▶ **YOUR OBJECTIVE**
Look through the listing below and write out exactly the lines from the line with "- 객체를 문자로 바꿔서 반환" to the line with "## Using Regex for Transformations", both included, and no others.

____________

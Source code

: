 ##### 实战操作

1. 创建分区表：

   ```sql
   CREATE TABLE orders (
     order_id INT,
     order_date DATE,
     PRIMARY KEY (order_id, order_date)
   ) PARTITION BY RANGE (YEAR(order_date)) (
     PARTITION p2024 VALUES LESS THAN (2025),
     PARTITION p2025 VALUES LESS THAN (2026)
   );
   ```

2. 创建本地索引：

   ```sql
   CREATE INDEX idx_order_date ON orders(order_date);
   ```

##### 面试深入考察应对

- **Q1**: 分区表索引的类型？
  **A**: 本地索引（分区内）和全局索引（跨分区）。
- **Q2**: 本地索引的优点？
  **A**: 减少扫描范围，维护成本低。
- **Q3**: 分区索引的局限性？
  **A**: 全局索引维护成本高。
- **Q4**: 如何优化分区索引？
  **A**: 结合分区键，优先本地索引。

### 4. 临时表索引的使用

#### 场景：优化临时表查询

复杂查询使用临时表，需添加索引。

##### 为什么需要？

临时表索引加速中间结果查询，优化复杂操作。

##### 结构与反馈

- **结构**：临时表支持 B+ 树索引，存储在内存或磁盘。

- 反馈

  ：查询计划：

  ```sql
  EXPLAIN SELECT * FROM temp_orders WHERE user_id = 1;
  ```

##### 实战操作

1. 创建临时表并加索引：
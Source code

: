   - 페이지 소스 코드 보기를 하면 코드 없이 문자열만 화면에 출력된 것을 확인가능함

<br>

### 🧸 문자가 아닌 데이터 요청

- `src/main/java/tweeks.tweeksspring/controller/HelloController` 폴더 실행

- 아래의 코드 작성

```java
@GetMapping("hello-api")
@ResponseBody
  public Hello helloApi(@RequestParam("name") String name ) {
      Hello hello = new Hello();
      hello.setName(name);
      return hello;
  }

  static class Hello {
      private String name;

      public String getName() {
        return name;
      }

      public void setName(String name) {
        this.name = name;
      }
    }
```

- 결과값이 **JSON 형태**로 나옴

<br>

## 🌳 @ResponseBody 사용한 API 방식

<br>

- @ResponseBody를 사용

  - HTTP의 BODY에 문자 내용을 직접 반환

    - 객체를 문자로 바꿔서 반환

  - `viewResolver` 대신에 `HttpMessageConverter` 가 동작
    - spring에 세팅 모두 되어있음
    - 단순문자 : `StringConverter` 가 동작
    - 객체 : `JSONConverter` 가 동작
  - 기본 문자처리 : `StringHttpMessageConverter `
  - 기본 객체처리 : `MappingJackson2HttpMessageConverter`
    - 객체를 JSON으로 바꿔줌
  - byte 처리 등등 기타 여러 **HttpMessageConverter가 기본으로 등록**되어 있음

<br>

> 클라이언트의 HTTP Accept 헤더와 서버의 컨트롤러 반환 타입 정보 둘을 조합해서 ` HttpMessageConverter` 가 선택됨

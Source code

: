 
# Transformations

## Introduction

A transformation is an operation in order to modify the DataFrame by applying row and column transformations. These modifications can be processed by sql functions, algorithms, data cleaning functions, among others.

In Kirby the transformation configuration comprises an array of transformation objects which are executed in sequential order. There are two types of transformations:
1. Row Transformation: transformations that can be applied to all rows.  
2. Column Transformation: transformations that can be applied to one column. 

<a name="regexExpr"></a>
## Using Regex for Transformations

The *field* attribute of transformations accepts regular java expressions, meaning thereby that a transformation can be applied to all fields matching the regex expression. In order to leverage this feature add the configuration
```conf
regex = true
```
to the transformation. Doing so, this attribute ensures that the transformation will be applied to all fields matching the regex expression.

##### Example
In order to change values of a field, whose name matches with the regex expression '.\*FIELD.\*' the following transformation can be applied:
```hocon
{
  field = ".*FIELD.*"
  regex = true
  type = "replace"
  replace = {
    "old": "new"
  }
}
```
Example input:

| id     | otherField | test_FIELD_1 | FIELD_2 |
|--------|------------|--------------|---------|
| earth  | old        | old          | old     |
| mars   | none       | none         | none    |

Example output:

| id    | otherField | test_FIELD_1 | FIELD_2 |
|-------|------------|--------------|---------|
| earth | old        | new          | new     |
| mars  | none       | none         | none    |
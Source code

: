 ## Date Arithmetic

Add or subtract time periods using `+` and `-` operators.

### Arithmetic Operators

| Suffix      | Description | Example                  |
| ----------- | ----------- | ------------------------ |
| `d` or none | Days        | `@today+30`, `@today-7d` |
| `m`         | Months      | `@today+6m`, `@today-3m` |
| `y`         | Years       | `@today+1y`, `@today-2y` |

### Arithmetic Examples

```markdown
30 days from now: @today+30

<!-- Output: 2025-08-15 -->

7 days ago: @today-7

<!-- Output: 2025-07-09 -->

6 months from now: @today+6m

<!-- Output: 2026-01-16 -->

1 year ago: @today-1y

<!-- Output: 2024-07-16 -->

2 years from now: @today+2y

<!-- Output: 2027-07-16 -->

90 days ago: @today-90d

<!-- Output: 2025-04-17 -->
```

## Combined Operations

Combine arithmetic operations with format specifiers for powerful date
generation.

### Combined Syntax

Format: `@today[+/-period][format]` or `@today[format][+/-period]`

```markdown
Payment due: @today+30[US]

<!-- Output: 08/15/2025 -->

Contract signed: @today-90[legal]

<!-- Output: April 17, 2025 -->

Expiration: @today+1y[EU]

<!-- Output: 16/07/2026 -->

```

____________

▶ **TASK ANSWER**
    - 객체를 문자로 바꿔서 반환

  - `viewResolver` 대신에 `HttpMessageConverter` 가 동작
    - spring에 세팅 모두 되어있음
    - 단순문자 : `StringConverter` 가 동작
    - 객체 : `JSONConverter` 가 동작
  - 기본 문자처리 : `StringHttpMessageConverter `
  - 기본 객체처리 : `MappingJackson2HttpMessageConverter`
    - 객체를 JSON으로 바꿔줌
  - byte 처리 등등 기타 여러 **HttpMessageConverter가 기본으로 등록**되어 있음

<br>

> 클라이언트의 HTTP Accept 헤더와 서버의 컨트롤러 반환 타입 정보 둘을 조합해서 ` HttpMessageConverter` 가 선택됨

Source code

: 
# Transformations

## Introduction

A transformation is an operation in order to modify the DataFrame by applying row and column transformations. These modifications can be processed by sql functions, algorithms, data cleaning functions, among others.

In Kirby the transformation configuration comprises an array of transformation objects which are executed in sequential order. There are two types of transformations:
1. Row Transformation: transformations that can be applied to all rows.  
2. Column Transformation: transformations that can be applied to one column. 

<a name="regexExpr"></a>
## Using Regex for Transformations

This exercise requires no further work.